◆ **Required action**
Output the listing verbatim, leaving out every picture.
---+---
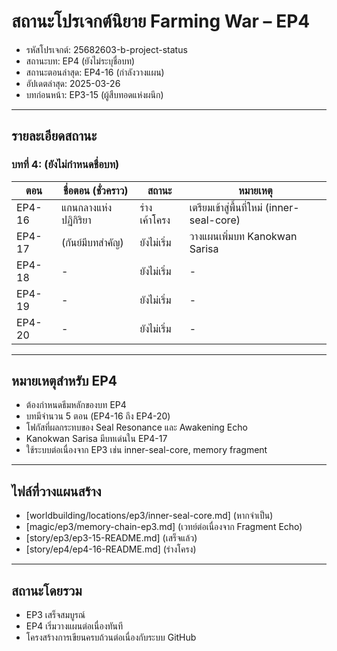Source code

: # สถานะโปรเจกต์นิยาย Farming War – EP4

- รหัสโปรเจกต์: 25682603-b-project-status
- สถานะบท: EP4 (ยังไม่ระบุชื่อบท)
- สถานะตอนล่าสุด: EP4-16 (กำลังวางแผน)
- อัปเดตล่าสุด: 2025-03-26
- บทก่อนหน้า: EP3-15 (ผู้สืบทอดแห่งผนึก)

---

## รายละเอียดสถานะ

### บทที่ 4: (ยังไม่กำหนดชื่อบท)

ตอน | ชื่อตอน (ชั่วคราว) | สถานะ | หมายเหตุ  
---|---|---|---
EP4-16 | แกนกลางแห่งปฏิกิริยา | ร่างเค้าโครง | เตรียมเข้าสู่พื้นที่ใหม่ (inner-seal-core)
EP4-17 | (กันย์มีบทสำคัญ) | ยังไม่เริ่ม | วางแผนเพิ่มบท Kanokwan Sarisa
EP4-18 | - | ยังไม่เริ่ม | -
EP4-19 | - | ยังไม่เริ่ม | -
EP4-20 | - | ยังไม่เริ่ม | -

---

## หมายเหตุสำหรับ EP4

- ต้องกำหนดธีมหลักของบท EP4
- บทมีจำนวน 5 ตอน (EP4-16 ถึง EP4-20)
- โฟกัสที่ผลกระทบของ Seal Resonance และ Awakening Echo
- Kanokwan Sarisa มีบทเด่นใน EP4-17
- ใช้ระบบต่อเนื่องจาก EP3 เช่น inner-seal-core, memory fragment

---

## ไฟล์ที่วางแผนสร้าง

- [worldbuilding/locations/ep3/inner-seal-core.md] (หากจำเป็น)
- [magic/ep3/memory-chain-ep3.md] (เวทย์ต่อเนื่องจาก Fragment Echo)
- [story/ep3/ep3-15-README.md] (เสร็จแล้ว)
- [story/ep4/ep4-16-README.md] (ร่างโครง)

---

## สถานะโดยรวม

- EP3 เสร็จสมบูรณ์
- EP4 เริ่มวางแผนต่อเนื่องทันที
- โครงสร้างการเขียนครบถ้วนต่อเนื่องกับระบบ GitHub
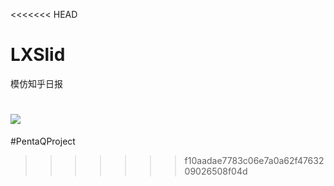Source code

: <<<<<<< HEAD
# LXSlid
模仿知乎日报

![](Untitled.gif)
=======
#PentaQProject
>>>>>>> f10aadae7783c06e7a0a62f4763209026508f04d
---+---
◆ **Answer to the exercise**
Source code

: # สถานะโปรเจกต์นิยาย Farming War – EP4

- รหัสโปรเจกต์: 25682603-b-project-status
- สถานะบท: EP4 (ยังไม่ระบุชื่อบท)
- สถานะตอนล่าสุด: EP4-16 (กำลังวางแผน)
- อัปเดตล่าสุด: 2025-03-26
- บทก่อนหน้า: EP3-15 (ผู้สืบทอดแห่งผนึก)

---

## รายละเอียดสถานะ

### บทที่ 4: (ยังไม่กำหนดชื่อบท)

ตอน | ชื่อตอน (ชั่วคราว) | สถานะ | หมายเหตุ  
---|---|---|---
EP4-16 | แกนกลางแห่งปฏิกิริยา | ร่างเค้าโครง | เตรียมเข้าสู่พื้นที่ใหม่ (inner-seal-core)
EP4-17 | (กันย์มีบทสำคัญ) | ยังไม่เริ่ม | วางแผนเพิ่มบท Kanokwan Sarisa
EP4-18 | - | ยังไม่เริ่ม | -
EP4-19 | - | ยังไม่เริ่ม | -
EP4-20 | - | ยังไม่เริ่ม | -

---

## หมายเหตุสำหรับ EP4

- ต้องกำหนดธีมหลักของบท EP4
- บทมีจำนวน 5 ตอน (EP4-16 ถึง EP4-20)
- โฟกัสที่ผลกระทบของ Seal Resonance และ Awakening Echo
- Kanokwan Sarisa มีบทเด่นใน EP4-17
- ใช้ระบบต่อเนื่องจาก EP3 เช่น inner-seal-core, memory fragment

---

## ไฟล์ที่วางแผนสร้าง

- [worldbuilding/locations/ep3/inner-seal-core.md] (หากจำเป็น)
- [magic/ep3/memory-chain-ep3.md] (เวทย์ต่อเนื่องจาก Fragment Echo)
- [story/ep3/ep3-15-README.md] (เสร็จแล้ว)
- [story/ep4/ep4-16-README.md] (ร่างโครง)

---

## สถานะโดยรวม

- EP3 เสร็จสมบูรณ์
- EP4 เริ่มวางแผนต่อเนื่องทันที
- โครงสร้างการเขียนครบถ้วนต่อเนื่องกับระบบ GitHub
Source code

: <<<<<<< HEAD
# LXSlid
模仿知乎日报

![](Untitled.gif)
=======
#PentaQProject
>>>>>>> f10aadae7783c06e7a0a62f4763209026508f04d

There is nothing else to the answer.